◆ TASK TO CARRY OUT: Look through the records below for the line with "This also shows" and the line with "Until now all", then return those lines and all lines between, exactly.

-----

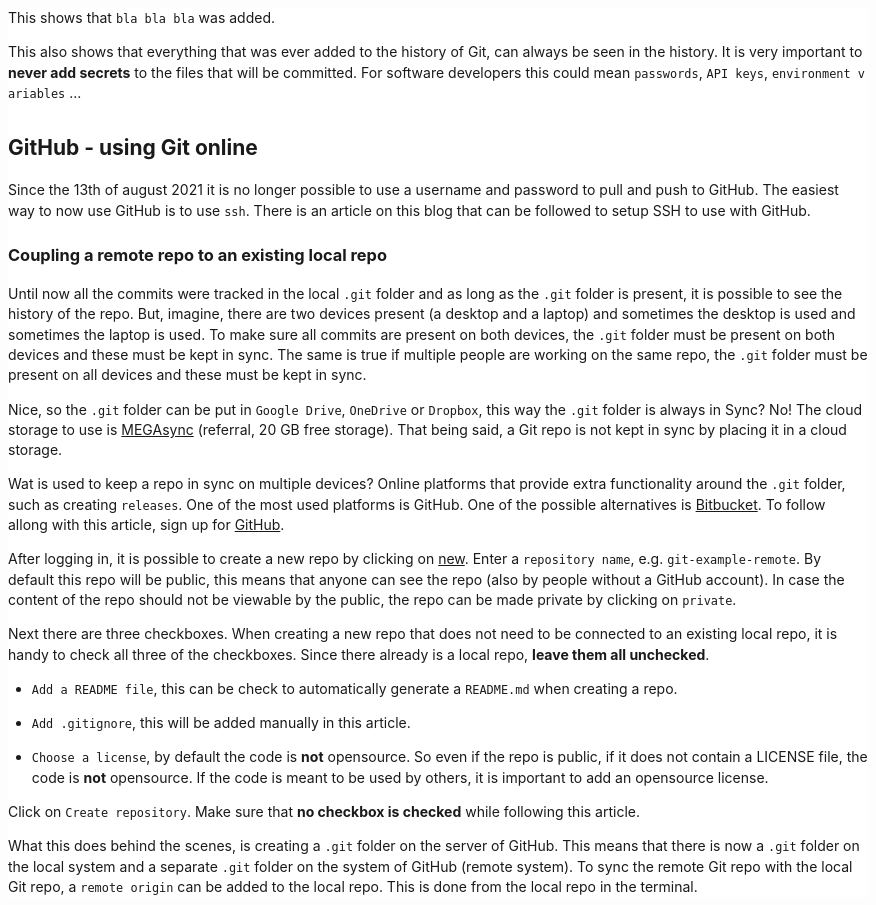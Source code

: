 This shows that `bla bla bla` was added.

This also shows that everything that was ever added to the history of Git, can always be seen in the history. It is very important to **never add secrets** to the files that will be committed. For software developers this could mean `passwords`, `API keys`, `environment variables` ...

## GitHub - using Git online

Since the 13th of august 2021 it is no longer possible to use a username and password to pull and push to GitHub. The easiest way to now use GitHub is to use `ssh`. There is an article on this blog that can be followed to setup SSH to use with GitHub.

### Coupling a remote repo to an existing local repo

Until now all the commits were tracked in the local `.git` folder and as long as the `.git` folder is present, it is possible to see the history of the repo. But, imagine, there are two devices present (a desktop and a laptop) and sometimes the desktop is used and sometimes the laptop is used. To make sure all commits are present on both devices, the `.git` folder must be present on both devices and these must be kept in sync. The same is true if multiple people are working on the same repo, the `.git` folder must be present on all devices and these must be kept in sync.

Nice, so the `.git` folder can be put in `Google Drive`, `OneDrive` or `Dropbox`, this way the `.git` folder is always in Sync? No! The cloud storage to use is [MEGAsync](https://mega.nz/pro/aff=xLXv1HsQvUE) (referral, 20 GB free storage). That being said, a Git repo is not kept in sync by placing it in a cloud storage.

Wat is used to keep a repo in sync on multiple devices? Online platforms that provide extra functionality around the `.git` folder, such as creating `releases`. One of the most used platforms is GitHub. One of the possible alternatives is [Bitbucket](https://bitbucket.org/). To follow allong with this article, sign up for [GitHub](https://github.com/signup).

After logging in, it is possible to create a new repo by clicking on [new](https://github.com/new). Enter a `repository name`, e.g. `git-example-remote`. By default this repo will be public, this means that anyone can see the repo (also by people without a GitHub account). In case the content of the repo should not be viewable by the public, the repo can be made private by clicking on `private`.

Next there are three checkboxes. When creating a new repo that does not need to be connected to an existing local repo, it is handy to check all three of the checkboxes. Since there already is a local repo, **leave them all unchecked**.

- `Add a README file`, this can be check to automatically generate a `README.md` when creating a repo.

- `Add .gitignore`, this will be added manually in this article.

- `Choose a license`, by default the code is **not** opensource. So even if the repo is public, if it does not contain a LICENSE file, the code is **not** opensource. If the code is meant to be used by others, it is important to add an opensource license.

Click on `Create repository`. Make sure that **no checkbox is checked** while following this article.

What this does behind the scenes, is creating a `.git` folder on the server of GitHub. This means that there is now a `.git` folder on the local system and a separate `.git` folder on the system of GitHub (remote system). To sync the remote Git repo with the local Git repo, a `remote origin` can be added to the local repo. This is done from the local repo in the terminal.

-----

◆ OUTPUT:
This also shows that everything that was ever added to the history of Git, can always be seen in the history. It is very important to **never add secrets** to the files that will be committed. For software developers this could mean `passwords`, `API keys`, `environment variables` ...

## GitHub - using Git online

Since the 13th of august 2021 it is no longer possible to use a username and password to pull and push to GitHub. The easiest way to now use GitHub is to use `ssh`. There is an article on this blog that can be followed to setup SSH to use with GitHub.

### Coupling a remote repo to an existing local repo

Until now all the commits were tracked in the local `.git` folder and as long as the `.git` folder is present, it is possible to see the history of the repo. But, imagine, there are two devices present (a desktop and a laptop) and sometimes the desktop is used and sometimes the laptop is used. To make sure all commits are present on both devices, the `.git` folder must be present on both devices and these must be kept in sync. The same is true if multiple people are working on the same repo, the `.git` folder must be present on all devices and these must be kept in sync.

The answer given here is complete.